I know it sounds strange but this board felt over finned for me. You see these are broad brush stokes, but hear me out because I think it's fitting for whats going on in this situation. The fins are there to allow one to stay on the engaged rail. Would you trust 5 feet of rail to hold an accelerating line over 4 and half inches of fin base. Good surfing happens on rail and that's what we are striving toward. Connecting one curved piece of ocean to another as we carve and bounce between or over them. If the fins are too small one can't engage the rail for long enough and one looses the line desired or slides out at worst.
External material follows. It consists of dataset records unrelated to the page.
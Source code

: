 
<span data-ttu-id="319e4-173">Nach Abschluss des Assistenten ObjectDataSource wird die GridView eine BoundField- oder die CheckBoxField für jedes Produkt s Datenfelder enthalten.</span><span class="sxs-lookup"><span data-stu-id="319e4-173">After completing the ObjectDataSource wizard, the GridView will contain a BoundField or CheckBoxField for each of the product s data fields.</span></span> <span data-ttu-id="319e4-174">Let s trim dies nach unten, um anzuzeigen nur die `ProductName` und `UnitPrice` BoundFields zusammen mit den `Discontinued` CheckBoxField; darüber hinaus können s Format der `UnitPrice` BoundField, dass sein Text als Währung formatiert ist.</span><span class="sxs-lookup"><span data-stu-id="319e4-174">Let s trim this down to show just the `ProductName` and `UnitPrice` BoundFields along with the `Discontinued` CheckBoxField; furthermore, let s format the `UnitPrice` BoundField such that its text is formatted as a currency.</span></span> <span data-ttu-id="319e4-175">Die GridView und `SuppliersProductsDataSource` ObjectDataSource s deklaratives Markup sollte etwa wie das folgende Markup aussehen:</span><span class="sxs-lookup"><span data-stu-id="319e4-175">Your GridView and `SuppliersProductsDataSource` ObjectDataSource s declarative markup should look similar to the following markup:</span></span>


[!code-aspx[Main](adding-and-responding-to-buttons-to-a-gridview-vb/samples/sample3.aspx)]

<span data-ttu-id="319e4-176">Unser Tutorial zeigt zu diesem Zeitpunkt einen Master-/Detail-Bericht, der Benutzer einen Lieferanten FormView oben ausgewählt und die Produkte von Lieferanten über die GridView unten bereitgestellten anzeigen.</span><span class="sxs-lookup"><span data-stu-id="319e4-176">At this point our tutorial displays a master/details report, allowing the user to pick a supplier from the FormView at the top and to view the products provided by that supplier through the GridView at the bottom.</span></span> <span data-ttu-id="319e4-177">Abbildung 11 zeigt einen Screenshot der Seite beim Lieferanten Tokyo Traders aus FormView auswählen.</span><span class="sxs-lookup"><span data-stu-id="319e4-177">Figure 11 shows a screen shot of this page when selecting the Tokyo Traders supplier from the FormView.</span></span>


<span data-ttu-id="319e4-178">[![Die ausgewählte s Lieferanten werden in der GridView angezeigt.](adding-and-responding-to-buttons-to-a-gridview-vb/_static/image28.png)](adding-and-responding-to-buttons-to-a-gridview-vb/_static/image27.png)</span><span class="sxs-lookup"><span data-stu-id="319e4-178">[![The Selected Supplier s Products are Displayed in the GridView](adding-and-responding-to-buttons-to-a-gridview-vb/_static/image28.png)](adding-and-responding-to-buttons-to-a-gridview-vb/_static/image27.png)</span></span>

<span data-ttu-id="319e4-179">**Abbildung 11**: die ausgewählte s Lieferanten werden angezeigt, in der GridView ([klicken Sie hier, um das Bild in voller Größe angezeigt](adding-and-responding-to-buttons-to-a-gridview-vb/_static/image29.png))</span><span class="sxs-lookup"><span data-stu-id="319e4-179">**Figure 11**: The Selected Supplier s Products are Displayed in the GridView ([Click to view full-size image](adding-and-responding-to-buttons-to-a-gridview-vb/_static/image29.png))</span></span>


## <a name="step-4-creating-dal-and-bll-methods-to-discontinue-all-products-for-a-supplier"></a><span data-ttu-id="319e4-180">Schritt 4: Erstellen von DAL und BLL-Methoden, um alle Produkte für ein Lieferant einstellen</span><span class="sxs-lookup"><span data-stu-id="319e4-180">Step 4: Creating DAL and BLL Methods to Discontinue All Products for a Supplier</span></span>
If they are too big and enter the conversation too much as a driving factor, they can begin to dictate a direction or influence against what the rails dong and hold one off the rail line or break the track at worst too.

Small wave surfing is different in that one can push and surf off the fins really hard to generate squirt and speed through sections. This is true and does happen, my feedback and confidence in suggesting such changes was due to the fact that the hold off the bottom turn showed to bog, once one rail was isolated and a line drawn out the fin (T1 thermotech Futures) flexed then stopped and then steered the craft in a different direction than the rail was being driven and the fail.

It's easy to make a board go fast. To add the ability to turn is every designers challenge, embracing cohesion and predictability against expected technique and able athleticism.

I figured the hardest part was done, waterproof, light, recyclable, good looking, soft, affordable and fun looking. A simple tweak to the only interchangeable element seemed a good shout for little to no effort for the confidence that could be gained. "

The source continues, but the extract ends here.